He knows it’s selfish, but right now he doesn’t give a shit. It isn’t that Steve is testing the limits of their relationship, because there is apparently no limit to the crap Danny will put up with just to keep Steve. But he just wants Steve to choose their life as the priority for once. To understand that he is pretty fucking essential to Danny’s continued existence, and god-forbid, his ultimate peace and happiness. 

Danny has seen the future that he wants, has the vision so clear in his mind that he can taste the salt in the ocean and feel the heat of the sun on his skin and hear the clink of beer bottles over the crash of waves.
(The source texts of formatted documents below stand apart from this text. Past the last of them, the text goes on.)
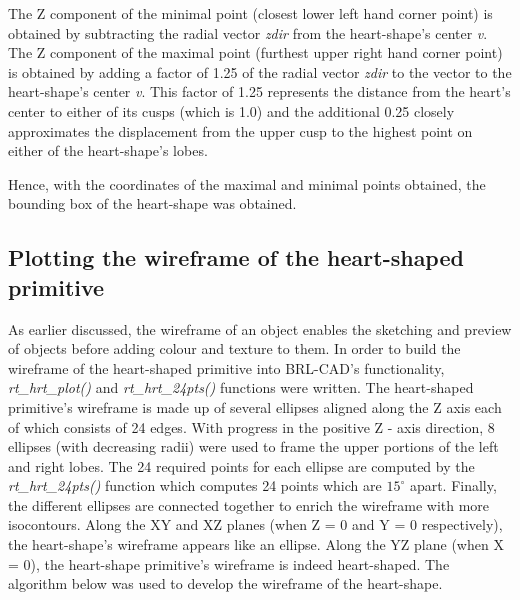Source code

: \hspace{30} The   Z component   of   the   minimal   point   (closest   lower   left   hand   corner   point)   is  
obtained   by   subtracting   the   radial   vector \textit{zdir}  from   the   heart-­shape's   center  \textit{v}. The   Z  
component   of   the   maximal   point   (furthest   upper   right   hand   corner   point)   is  
obtained   by   adding a factor   of   1.25 of the radial vector \textit{zdir}  to   the   vector   to   the   heart­-shape's  
center \textit{v}. This   factor   of   1.25 represents   the   distance   from   the   heart's  
center   to   either   of   its   cusps   (which   is   1.0)   and   the   additional   0.25   closely  
approximates   the   displacement   from   the   upper   cusp   to   the   highest   point   on  
either   of   the heart-shape's   lobes.

Hence, with the coordinates of the maximal and minimal points obtained, the bounding box of the heart-­shape was obtained.

\subsection{Plotting the wireframe of the heart-­shaped primitive}

\hspace{30} As  earlier   discussed,   the   wireframe   of   an   object   enables   the  
sketching   and   preview   of   objects   before   adding   colour   and   texture   to   them.   In  
order   to   build   the   wireframe   of   the   heart-­shaped   primitive   into   BRL-­CAD's  
functionality, \textit{rt\_hrt\_plot()}   and   \textit{rt\_hrt\_24pts()}   functions were written.   The  
heart-­shaped   primitive's   wireframe   is   made   up   of   several   ellipses   aligned   along  
the   Z   axis   each   of   which   consists   of   24   edges. With  progress   in   the   positive  
 Z - ­axis   direction,   8   ellipses   (with   decreasing   radii) were used  to   frame   the   upper  
portions   of   the   left   and   right   lobes.   The   24   required   points   for   each   ellipse   are  
computed   by   the   \textit{rt\_hrt\_24pts()} function which computes 24 points which are $15^{\circ}$ apart.
Finally,   the   different   ellipses   are  connected   together   to   enrich   the   wireframe   
with   more   iso­contours.   Along   the  XY   and   XZ   planes   (when   Z   =   0   and   Y   =   0   respectively), the   heart-­shape's  wireframe   appears   like   an   ellipse.   Along   the   YZ   plane   (when   X   =   0),   the  
heart-­shape   primitive's   wireframe   is   indeed   heart­-shaped.   The   algorithm   below  
was used to develop the wireframe of the heart­-shape.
Steve’s hand held gently in his own as they watch the sunset. Too old to give a shit about what people will think. Too happy to notice. 

Danny sighs.

He busies himself with the process of dabbing the bandaged areas dry and maneuvering Steve out the door and towards the bed. Steve manages to pull on some sweats and drag himself into the right general vicinity at the top of the bed, while Danny fetches him some more water for the collection of meds on the side-table. 

He gets Steve propped up on the pillows and comfortable, before heading back to the sanctuary of the bathroom. 

He clears a smear of glass on the mirror, and the face that looks back at him is pale and creased. He’s getting old. They both are. 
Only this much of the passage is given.